Saved entries =>

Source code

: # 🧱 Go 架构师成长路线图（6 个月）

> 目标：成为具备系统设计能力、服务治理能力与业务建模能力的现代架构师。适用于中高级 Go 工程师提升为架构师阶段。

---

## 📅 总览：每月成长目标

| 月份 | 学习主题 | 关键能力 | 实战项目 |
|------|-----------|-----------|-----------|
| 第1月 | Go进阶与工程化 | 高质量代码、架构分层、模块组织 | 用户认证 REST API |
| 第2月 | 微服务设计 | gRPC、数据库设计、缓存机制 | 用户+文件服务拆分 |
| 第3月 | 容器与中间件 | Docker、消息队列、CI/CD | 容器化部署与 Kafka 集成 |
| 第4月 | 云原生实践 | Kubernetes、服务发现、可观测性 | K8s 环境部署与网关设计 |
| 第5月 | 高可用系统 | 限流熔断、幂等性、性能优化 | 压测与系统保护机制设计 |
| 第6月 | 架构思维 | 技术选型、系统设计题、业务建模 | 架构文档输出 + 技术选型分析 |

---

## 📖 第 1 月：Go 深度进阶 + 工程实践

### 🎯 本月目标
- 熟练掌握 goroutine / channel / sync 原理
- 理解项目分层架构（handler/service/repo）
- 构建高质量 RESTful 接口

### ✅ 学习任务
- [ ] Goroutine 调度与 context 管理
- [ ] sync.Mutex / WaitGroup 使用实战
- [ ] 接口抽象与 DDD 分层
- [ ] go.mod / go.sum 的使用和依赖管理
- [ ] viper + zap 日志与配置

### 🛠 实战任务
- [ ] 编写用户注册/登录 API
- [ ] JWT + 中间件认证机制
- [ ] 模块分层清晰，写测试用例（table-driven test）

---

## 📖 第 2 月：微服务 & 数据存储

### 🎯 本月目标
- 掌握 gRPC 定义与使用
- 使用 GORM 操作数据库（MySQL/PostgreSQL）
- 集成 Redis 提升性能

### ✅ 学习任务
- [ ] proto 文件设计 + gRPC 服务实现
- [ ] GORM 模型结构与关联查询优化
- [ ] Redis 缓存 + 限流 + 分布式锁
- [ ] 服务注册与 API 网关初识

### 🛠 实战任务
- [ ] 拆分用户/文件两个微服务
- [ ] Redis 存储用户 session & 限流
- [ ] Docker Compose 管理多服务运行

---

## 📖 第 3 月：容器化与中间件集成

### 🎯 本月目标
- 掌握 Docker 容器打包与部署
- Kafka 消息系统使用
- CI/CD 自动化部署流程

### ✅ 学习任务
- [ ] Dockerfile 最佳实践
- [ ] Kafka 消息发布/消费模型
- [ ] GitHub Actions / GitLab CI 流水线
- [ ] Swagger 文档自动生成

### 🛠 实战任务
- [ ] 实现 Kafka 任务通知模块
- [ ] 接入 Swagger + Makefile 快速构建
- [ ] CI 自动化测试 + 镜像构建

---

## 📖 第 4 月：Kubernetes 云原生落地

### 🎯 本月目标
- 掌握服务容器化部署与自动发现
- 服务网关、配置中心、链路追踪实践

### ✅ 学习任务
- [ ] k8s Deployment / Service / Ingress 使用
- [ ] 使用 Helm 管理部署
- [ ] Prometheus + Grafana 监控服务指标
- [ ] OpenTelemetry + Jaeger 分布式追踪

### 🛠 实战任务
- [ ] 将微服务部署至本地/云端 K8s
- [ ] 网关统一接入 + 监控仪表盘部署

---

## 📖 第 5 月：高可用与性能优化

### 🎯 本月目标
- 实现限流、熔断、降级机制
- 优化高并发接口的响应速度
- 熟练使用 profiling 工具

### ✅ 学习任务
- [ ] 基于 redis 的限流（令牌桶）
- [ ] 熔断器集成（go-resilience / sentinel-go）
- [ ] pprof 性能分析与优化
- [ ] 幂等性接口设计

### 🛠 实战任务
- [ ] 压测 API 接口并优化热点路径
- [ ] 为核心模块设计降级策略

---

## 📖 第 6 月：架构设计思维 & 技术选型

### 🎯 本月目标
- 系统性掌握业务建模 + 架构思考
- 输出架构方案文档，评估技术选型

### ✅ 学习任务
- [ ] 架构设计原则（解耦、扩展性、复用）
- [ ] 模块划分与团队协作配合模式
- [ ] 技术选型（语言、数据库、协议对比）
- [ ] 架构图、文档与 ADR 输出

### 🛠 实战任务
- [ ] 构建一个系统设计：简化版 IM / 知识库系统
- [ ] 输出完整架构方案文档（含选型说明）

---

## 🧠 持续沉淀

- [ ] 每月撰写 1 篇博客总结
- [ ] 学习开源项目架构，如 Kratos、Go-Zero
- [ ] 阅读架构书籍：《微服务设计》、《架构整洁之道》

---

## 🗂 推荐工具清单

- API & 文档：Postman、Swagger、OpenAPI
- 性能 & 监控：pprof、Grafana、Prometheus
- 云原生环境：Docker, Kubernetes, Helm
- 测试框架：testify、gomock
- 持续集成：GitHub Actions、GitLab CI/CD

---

What you need to do =>
Please print each entry once more, exactly as it reads.

Answer box =>
Source code

: # 🧱 Go 架构师成长路线图（6 个月）

> 目标：成为具备系统设计能力、服务治理能力与业务建模能力的现代架构师。适用于中高级 Go 工程师提升为架构师阶段。

---

## 📅 总览：每月成长目标

| 月份 | 学习主题 | 关键能力 | 实战项目 |
|------|-----------|-----------|-----------|
| 第1月 | Go进阶与工程化 | 高质量代码、架构分层、模块组织 | 用户认证 REST API |
| 第2月 | 微服务设计 | gRPC、数据库设计、缓存机制 | 用户+文件服务拆分 |
| 第3月 | 容器与中间件 | Docker、消息队列、CI/CD | 容器化部署与 Kafka 集成 |
| 第4月 | 云原生实践 | Kubernetes、服务发现、可观测性 | K8s 环境部署与网关设计 |
| 第5月 | 高可用系统 | 限流熔断、幂等性、性能优化 | 压测与系统保护机制设计 |
| 第6月 | 架构思维 | 技术选型、系统设计题、业务建模 | 架构文档输出 + 技术选型分析 |

---

## 📖 第 1 月：Go 深度进阶 + 工程实践

### 🎯 本月目标
- 熟练掌握 goroutine / channel / sync 原理
- 理解项目分层架构（handler/service/repo）
- 构建高质量 RESTful 接口

### ✅ 学习任务
- [ ] Goroutine 调度与 context 管理
- [ ] sync.Mutex / WaitGroup 使用实战
- [ ] 接口抽象与 DDD 分层
- [ ] go.mod / go.sum 的使用和依赖管理
- [ ] viper + zap 日志与配置

### 🛠 实战任务
- [ ] 编写用户注册/登录 API
- [ ] JWT + 中间件认证机制
- [ ] 模块分层清晰，写测试用例（table-driven test）

---

## 📖 第 2 月：微服务 & 数据存储

### 🎯 本月目标
- 掌握 gRPC 定义与使用
- 使用 GORM 操作数据库（MySQL/PostgreSQL）
- 集成 Redis 提升性能

### ✅ 学习任务
- [ ] proto 文件设计 + gRPC 服务实现
- [ ] GORM 模型结构与关联查询优化
- [ ] Redis 缓存 + 限流 + 分布式锁
- [ ] 服务注册与 API 网关初识

### 🛠 实战任务
- [ ] 拆分用户/文件两个微服务
- [ ] Redis 存储用户 session & 限流
- [ ] Docker Compose 管理多服务运行

---

## 📖 第 3 月：容器化与中间件集成

### 🎯 本月目标
- 掌握 Docker 容器打包与部署
- Kafka 消息系统使用
- CI/CD 自动化部署流程

### ✅ 学习任务
- [ ] Dockerfile 最佳实践
- [ ] Kafka 消息发布/消费模型
- [ ] GitHub Actions / GitLab CI 流水线
- [ ] Swagger 文档自动生成

### 🛠 实战任务
- [ ] 实现 Kafka 任务通知模块
- [ ] 接入 Swagger + Makefile 快速构建
- [ ] CI 自动化测试 + 镜像构建

---

## 📖 第 4 月：Kubernetes 云原生落地

### 🎯 本月目标
- 掌握服务容器化部署与自动发现
- 服务网关、配置中心、链路追踪实践

### ✅ 学习任务
- [ ] k8s Deployment / Service / Ingress 使用
- [ ] 使用 Helm 管理部署
- [ ] Prometheus + Grafana 监控服务指标
- [ ] OpenTelemetry + Jaeger 分布式追踪

### 🛠 实战任务
- [ ] 将微服务部署至本地/云端 K8s
- [ ] 网关统一接入 + 监控仪表盘部署

---

## 📖 第 5 月：高可用与性能优化

### 🎯 本月目标
- 实现限流、熔断、降级机制
- 优化高并发接口的响应速度
- 熟练使用 profiling 工具

### ✅ 学习任务
- [ ] 基于 redis 的限流（令牌桶）
- [ ] 熔断器集成（go-resilience / sentinel-go）
- [ ] pprof 性能分析与优化
- [ ] 幂等性接口设计

### 🛠 实战任务
- [ ] 压测 API 接口并优化热点路径
- [ ] 为核心模块设计降级策略

---

## 📖 第 6 月：架构设计思维 & 技术选型

### 🎯 本月目标
- 系统性掌握业务建模 + 架构思考
- 输出架构方案文档，评估技术选型

### ✅ 学习任务
- [ ] 架构设计原则（解耦、扩展性、复用）
- [ ] 模块划分与团队协作配合模式
- [ ] 技术选型（语言、数据库、协议对比）
- [ ] 架构图、文档与 ADR 输出

### 🛠 实战任务
- [ ] 构建一个系统设计：简化版 IM / 知识库系统
- [ ] 输出完整架构方案文档（含选型说明）

---

## 🧠 持续沉淀

- [ ] 每月撰写 1 篇博客总结
- [ ] 学习开源项目架构，如 Kratos、Go-Zero
- [ ] 阅读架构书籍：《微服务设计》、《架构整洁之道》

---

## 🗂 推荐工具清单

- API & 文档：Postman、Swagger、OpenAPI
- 性能 & 监控：pprof、Grafana、Prometheus
- 云原生环境：Docker, Kubernetes, Helm
- 测试框架：testify、gomock
- 持续集成：GitHub Actions、GitLab CI/CD

---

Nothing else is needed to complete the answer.